Is My Antenna Good?
“It’s a great antenna!” “That won’t work!” “That’s wrong!” “I make all these contacts!” “I’m really getting out there!” “If it works, it works!”
We’ve all heard these things and said these things. But is there actually any objectivity to these kinds of statements about antennas? Often we live in the realm of subjectivity. I think this or I feel this, etc. But how can we know for sure? This post outlines a few things to consider about Antenna performance.
Key Factors to Consider
Here are the main performance metrics to compare, ranked roughly by importance for most hams:
Use Case
What is the antenna’s main goal: DX on HF, local ragchewing, VHF/UHF contesting, portable operations, mobile use? A high-gain Yagi might crush a dipole for long-distance work but be useless for short-range NVIS. Always define your use case first.
Radiation Pattern (Directivity)
Shows where RF energy goes (main lobe, sidelobes, nulls). Includes takeoff angle (critical for HF skywave) and 3D vs. 2D views. A high-gain antenna concentrates power in one direction; a low-gain one spreads it more evenly.
Gain
Maximum forward gain in dBi (isotropic reference) or dBd (dipole reference). Higher is usually better in the desired direction, but only if the pattern matches your needs.
Efficiency
Percentage of input power actually radiated (vs. lost as heat in wires, ground, traps, or matching network). An “efficient” antenna can outperform a “high-gain” one if the latter wastes power.
SWR Match
How well does the antenna matches your feedline (ideally <2:1). The closer the match, the better the power transfer (efficiency).
Bandwidth
How many frequencies can the antenna work? The Q-factor or quality factor shows if the antenna is narrow vs. broad bandwidth. Preference depends on your use case.
Front-to-back Ratio
For directional antennas, how much rejection off the back/sides and how narrow the main beam profile is.
Deployment
Height above ground; ground quality; nearby objects; wind/ice loading effects; physical size/cost/installation ease.
Effectiveness
Efficiency is how much power you radiate. Effectiveness is how well that radiation reaches the other station (pattern + propagation + takeoff angle may matter more than raw efficiency in many cases).
Testing
Simulation
Antenna modeling can give a good idea about how an antenna design may perform. Lots of software exists for this.
Real-World Measurements
Simulations and modeling are useful tools. But you never actually know what the antenna is going to do in the real world. So actually build the antenna. Deploy it and see.
NanoVNA
Sweep for SWR and Smith Chart readings. Make the necessary adjustments for resonance.
WSPR
Do a transmit test. Run the WSPR mode for a period of time. This will visually show you your antenna pattern. It provides a wealth of real-world data (max, min, avg) in the SNR reports and distances of the contacts.
A/B Testing
For comparing two antennas, strive for an apples-to-apples approach.

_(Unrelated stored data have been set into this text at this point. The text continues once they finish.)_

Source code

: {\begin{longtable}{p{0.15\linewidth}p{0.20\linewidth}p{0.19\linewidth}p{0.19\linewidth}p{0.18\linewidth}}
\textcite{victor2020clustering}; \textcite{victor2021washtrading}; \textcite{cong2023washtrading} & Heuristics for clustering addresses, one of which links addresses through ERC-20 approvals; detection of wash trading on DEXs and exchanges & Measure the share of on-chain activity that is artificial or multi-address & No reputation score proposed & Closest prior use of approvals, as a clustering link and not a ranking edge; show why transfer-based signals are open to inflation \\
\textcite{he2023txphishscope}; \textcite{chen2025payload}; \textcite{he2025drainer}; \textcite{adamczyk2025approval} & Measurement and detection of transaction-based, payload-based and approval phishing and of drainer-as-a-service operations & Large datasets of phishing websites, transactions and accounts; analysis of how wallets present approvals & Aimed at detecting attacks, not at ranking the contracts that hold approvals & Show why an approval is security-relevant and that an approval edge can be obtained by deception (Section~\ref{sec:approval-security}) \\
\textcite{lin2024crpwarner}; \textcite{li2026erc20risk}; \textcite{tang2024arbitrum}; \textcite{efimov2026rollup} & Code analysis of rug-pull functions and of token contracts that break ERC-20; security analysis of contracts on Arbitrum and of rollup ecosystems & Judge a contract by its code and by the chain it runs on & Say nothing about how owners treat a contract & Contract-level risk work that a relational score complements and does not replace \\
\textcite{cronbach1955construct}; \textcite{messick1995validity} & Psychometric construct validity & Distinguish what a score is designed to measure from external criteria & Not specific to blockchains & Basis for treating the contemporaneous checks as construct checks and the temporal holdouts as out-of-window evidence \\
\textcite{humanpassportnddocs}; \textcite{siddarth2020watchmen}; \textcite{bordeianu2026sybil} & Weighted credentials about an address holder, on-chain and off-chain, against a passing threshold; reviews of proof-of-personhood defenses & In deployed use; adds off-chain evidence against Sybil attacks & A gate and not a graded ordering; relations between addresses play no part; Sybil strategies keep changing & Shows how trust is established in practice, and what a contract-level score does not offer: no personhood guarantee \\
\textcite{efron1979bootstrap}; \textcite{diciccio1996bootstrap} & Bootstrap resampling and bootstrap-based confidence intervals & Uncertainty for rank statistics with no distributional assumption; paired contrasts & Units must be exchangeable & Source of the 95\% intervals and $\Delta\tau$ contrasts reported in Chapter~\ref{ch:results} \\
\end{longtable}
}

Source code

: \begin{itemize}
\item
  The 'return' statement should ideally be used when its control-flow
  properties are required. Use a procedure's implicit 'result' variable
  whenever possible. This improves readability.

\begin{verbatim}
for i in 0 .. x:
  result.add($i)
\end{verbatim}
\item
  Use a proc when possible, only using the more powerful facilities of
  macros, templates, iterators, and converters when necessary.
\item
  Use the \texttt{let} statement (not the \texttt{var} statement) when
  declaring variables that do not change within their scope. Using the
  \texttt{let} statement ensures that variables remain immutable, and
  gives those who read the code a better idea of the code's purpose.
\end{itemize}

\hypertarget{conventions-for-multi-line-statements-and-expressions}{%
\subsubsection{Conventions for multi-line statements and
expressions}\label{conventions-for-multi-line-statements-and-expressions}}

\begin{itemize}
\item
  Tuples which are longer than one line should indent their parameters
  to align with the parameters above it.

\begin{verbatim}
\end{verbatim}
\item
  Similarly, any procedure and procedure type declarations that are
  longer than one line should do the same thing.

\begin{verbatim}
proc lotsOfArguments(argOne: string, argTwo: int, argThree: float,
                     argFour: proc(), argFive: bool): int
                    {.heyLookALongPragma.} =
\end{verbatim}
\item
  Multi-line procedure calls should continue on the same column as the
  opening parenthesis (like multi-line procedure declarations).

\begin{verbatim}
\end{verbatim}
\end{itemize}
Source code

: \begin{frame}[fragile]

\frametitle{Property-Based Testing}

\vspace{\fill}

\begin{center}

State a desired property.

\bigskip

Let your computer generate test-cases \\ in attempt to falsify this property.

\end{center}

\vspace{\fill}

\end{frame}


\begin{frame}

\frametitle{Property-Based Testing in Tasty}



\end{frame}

Mount both antennas at the same height and location.
Use the same radio, power level, feedline, and time window to eliminate variables. Don’t run one test for 20 minutes, then the other. Conditions may change a lot in that time. Run transmission tests back to back. Antenna A, then Antenna B. JS8Call works great for this. Record your SNR reports for each transmission in series.